= Supplied entries =
- - -
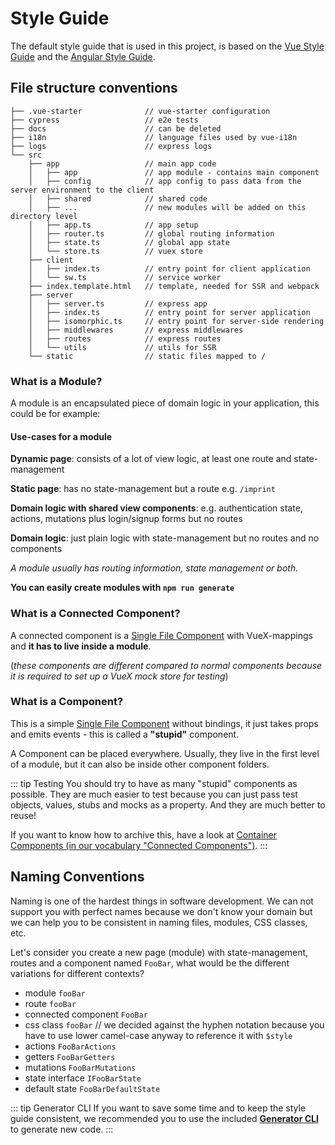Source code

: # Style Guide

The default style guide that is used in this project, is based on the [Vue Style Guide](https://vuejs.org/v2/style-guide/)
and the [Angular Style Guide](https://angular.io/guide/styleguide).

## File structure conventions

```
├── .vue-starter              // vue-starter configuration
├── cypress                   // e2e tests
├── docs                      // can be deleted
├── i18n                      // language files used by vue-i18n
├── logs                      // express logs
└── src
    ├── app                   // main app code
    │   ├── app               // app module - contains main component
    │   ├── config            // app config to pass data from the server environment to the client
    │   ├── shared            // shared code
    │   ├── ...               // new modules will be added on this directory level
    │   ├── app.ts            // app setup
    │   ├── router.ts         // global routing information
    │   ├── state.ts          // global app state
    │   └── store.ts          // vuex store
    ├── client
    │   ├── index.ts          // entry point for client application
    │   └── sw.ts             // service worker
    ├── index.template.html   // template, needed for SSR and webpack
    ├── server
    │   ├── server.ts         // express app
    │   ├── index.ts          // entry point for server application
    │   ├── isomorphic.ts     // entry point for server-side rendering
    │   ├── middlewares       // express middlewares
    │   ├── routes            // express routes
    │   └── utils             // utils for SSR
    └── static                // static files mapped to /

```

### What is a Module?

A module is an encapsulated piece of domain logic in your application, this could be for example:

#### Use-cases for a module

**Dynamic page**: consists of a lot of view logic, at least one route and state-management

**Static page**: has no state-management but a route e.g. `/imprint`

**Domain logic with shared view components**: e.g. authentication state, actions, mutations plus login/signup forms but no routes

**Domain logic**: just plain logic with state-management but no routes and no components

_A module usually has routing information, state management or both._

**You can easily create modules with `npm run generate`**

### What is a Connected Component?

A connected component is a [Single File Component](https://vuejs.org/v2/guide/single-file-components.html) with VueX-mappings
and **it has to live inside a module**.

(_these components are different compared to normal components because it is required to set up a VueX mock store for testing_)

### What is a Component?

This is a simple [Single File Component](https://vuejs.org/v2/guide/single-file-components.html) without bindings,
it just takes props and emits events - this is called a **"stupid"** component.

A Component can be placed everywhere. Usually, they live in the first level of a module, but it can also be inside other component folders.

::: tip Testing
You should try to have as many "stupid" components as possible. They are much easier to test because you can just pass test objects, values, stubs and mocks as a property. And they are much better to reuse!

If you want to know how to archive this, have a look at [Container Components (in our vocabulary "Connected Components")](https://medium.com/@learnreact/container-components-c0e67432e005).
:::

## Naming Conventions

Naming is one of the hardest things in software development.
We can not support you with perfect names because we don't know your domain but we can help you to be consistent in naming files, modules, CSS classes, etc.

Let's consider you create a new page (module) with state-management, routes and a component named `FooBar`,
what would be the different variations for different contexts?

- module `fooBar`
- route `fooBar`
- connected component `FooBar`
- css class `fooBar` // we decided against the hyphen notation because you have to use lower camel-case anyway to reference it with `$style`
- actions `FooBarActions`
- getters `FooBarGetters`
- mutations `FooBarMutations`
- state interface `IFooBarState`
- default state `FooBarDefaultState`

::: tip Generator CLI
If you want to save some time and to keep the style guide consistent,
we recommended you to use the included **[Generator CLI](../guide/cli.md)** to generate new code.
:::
- - -
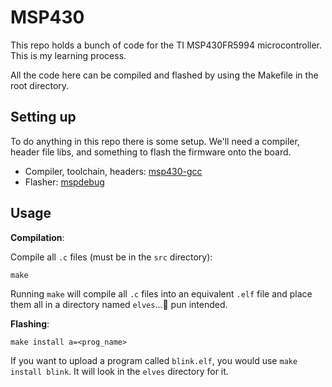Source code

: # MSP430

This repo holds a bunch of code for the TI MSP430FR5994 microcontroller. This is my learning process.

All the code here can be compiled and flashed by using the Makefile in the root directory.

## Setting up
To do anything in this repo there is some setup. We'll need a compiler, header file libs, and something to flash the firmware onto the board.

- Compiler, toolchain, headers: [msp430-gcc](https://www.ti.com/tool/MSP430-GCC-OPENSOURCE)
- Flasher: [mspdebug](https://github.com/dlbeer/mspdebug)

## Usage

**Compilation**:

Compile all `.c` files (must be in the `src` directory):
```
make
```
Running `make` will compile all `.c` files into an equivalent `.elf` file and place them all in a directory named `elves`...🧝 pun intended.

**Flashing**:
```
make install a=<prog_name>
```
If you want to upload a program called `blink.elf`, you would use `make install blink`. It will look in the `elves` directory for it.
- - -
Every line above with the word "used" belongs in the answer, copied as written.

= Output of the task =
The default style guide that is used in this project, is based on the [Vue Style Guide](https://vuejs.org/v2/style-guide/)
├── i18n                      // language files used by vue-i18n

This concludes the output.